* **PROBLEM DESCRIPTION**: Working from the records below, repeat exactly the lines starting at the line that contains "is the square" and ending at the line that contains "the symmetric square.", inclusive.
——
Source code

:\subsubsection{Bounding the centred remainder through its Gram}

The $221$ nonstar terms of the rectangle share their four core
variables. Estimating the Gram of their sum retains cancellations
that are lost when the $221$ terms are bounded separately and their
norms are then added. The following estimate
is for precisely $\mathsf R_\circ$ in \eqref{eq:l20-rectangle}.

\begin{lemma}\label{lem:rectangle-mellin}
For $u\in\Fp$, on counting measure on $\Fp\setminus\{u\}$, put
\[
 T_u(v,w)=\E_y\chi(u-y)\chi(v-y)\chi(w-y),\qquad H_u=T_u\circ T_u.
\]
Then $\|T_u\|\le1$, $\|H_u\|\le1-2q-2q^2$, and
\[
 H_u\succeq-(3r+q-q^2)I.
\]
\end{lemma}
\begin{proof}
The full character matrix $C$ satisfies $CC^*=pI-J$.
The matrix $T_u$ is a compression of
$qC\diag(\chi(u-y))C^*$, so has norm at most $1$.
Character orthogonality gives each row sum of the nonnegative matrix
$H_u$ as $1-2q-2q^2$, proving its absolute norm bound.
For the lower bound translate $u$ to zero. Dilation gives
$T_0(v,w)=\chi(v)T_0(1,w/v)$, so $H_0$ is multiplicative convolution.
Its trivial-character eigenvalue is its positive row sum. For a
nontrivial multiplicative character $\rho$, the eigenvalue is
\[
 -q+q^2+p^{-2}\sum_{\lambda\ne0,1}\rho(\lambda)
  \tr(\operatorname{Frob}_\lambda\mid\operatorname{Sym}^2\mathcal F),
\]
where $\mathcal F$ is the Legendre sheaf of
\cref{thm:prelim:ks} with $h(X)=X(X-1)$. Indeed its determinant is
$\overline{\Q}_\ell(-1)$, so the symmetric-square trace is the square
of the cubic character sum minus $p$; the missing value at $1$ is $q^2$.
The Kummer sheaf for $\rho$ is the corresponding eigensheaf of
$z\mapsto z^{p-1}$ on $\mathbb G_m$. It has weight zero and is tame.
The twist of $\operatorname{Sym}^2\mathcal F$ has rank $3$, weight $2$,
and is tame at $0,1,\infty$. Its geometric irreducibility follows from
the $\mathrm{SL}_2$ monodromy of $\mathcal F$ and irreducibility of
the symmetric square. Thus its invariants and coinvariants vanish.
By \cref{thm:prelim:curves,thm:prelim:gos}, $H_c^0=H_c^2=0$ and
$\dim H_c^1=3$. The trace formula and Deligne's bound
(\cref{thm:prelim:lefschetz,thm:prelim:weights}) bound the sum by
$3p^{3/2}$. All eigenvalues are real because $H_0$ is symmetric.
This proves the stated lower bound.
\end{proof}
——
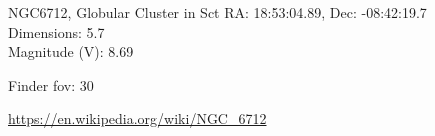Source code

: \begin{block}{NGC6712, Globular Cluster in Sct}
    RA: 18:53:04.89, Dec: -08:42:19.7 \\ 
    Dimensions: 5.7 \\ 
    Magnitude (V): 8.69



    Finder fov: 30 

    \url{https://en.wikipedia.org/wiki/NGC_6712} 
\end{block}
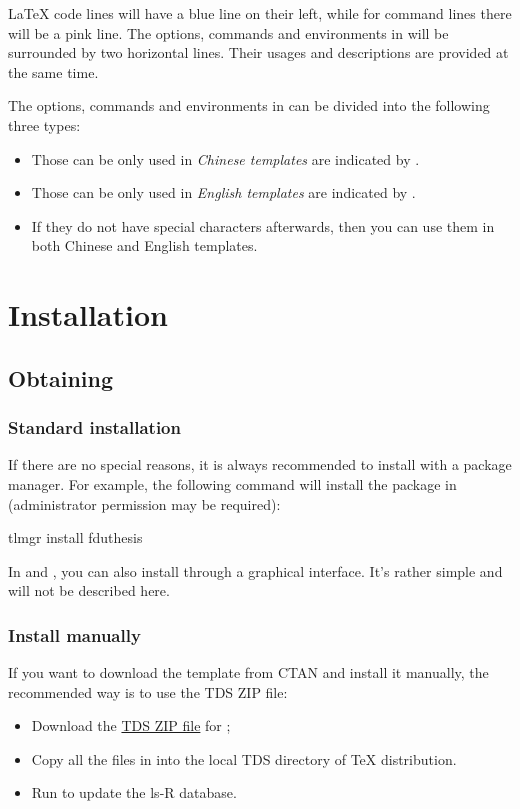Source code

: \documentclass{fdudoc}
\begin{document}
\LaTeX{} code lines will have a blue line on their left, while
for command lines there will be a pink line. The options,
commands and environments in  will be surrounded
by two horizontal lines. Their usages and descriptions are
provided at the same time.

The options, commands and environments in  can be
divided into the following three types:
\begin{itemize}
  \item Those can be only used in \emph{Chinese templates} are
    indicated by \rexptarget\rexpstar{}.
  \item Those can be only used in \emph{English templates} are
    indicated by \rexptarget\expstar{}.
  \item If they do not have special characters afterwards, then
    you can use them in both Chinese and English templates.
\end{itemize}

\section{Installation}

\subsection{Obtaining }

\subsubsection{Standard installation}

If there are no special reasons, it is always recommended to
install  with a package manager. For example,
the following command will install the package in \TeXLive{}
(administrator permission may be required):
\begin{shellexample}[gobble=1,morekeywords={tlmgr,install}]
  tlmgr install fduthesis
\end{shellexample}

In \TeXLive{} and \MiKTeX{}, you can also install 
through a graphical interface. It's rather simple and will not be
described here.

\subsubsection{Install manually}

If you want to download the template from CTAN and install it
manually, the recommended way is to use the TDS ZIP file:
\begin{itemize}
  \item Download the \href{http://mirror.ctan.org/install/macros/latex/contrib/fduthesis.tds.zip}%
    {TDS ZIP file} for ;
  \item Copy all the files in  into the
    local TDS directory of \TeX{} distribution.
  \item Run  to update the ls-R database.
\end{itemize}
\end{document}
——
* **SOLUTION**:
$\overline{\Q}_\ell(-1)$, so the symmetric-square trace is the square
of the cubic character sum minus $p$; the missing value at $1$ is $q^2$.
The Kummer sheaf for $\rho$ is the corresponding eigensheaf of
$z\mapsto z^{p-1}$ on $\mathbb G_m$. It has weight zero and is tame.
The twist of $\operatorname{Sym}^2\mathcal F$ has rank $3$, weight $2$,
and is tame at $0,1,\infty$. Its geometric irreducibility follows from
the $\mathrm{SL}_2$ monodromy of $\mathcal F$ and irreducibility of
the symmetric square. Thus its invariants and coinvariants vanish.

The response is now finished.